Exercise requirements:
In the data that follows, give the number of lines containing the word "ttfamily". Offer no additional comment.

Saved entries
"""
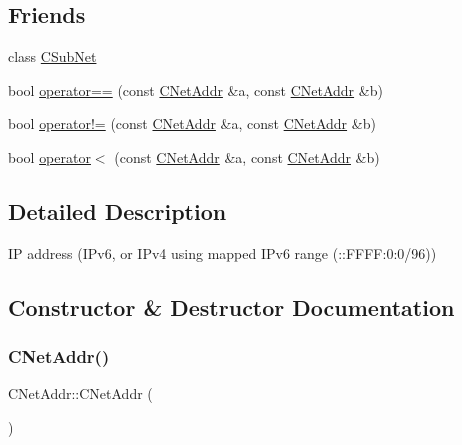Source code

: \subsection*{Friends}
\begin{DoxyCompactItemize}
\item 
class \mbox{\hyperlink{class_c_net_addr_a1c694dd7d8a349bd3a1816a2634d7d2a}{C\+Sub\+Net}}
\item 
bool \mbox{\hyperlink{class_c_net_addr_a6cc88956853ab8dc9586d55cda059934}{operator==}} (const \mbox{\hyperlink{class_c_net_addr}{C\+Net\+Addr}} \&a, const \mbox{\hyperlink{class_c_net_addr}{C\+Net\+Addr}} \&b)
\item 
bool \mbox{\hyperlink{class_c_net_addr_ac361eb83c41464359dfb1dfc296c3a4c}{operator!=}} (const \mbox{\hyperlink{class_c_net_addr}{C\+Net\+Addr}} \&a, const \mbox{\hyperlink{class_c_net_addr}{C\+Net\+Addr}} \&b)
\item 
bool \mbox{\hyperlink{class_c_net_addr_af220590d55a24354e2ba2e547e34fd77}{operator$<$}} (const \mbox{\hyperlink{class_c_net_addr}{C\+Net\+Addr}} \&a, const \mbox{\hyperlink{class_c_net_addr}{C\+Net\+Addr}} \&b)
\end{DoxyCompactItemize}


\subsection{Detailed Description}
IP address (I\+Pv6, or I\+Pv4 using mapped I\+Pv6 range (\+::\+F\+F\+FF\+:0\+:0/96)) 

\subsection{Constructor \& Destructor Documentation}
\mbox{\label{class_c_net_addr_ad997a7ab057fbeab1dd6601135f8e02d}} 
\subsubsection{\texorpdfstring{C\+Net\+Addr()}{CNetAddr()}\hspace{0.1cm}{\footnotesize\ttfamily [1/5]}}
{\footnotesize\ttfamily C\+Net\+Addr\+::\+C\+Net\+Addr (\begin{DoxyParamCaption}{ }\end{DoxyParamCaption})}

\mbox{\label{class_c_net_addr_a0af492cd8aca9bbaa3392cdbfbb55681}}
"""
"""
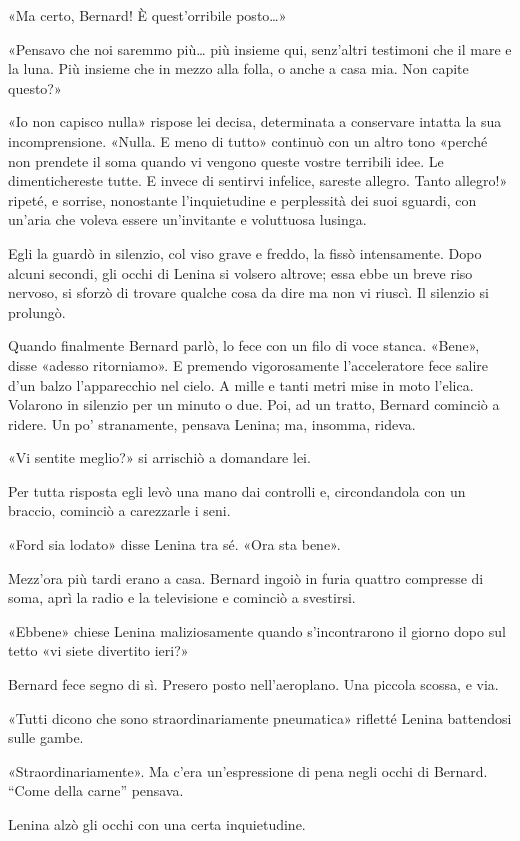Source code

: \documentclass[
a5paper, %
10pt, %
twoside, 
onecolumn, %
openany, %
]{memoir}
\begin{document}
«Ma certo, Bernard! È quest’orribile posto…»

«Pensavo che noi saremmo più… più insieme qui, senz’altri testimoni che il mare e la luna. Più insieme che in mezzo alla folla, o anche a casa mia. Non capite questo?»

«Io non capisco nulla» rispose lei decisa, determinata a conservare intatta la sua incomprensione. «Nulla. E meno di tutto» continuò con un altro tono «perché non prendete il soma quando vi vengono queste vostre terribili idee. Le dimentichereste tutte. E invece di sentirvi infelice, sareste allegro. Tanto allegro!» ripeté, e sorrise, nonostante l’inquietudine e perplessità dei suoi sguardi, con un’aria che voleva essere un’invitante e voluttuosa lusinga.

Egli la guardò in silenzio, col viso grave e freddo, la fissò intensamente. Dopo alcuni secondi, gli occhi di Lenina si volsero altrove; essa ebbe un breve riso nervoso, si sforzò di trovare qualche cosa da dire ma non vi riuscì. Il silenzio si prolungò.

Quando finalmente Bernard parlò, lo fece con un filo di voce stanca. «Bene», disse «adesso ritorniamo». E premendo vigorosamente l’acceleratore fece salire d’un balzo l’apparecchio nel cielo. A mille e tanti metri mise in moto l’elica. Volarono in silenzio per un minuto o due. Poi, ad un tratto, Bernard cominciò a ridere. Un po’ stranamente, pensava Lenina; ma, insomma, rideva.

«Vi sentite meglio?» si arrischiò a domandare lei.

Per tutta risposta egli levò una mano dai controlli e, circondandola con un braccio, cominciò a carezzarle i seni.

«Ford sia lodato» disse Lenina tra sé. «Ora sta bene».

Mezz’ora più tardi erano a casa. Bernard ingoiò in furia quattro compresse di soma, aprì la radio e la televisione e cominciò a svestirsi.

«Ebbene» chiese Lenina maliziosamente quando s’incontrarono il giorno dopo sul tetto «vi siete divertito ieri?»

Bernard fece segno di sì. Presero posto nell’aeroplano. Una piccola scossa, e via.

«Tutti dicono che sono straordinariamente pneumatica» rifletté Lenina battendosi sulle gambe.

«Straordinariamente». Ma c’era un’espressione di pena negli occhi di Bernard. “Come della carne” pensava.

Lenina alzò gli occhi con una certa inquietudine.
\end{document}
"""
The completed task:
2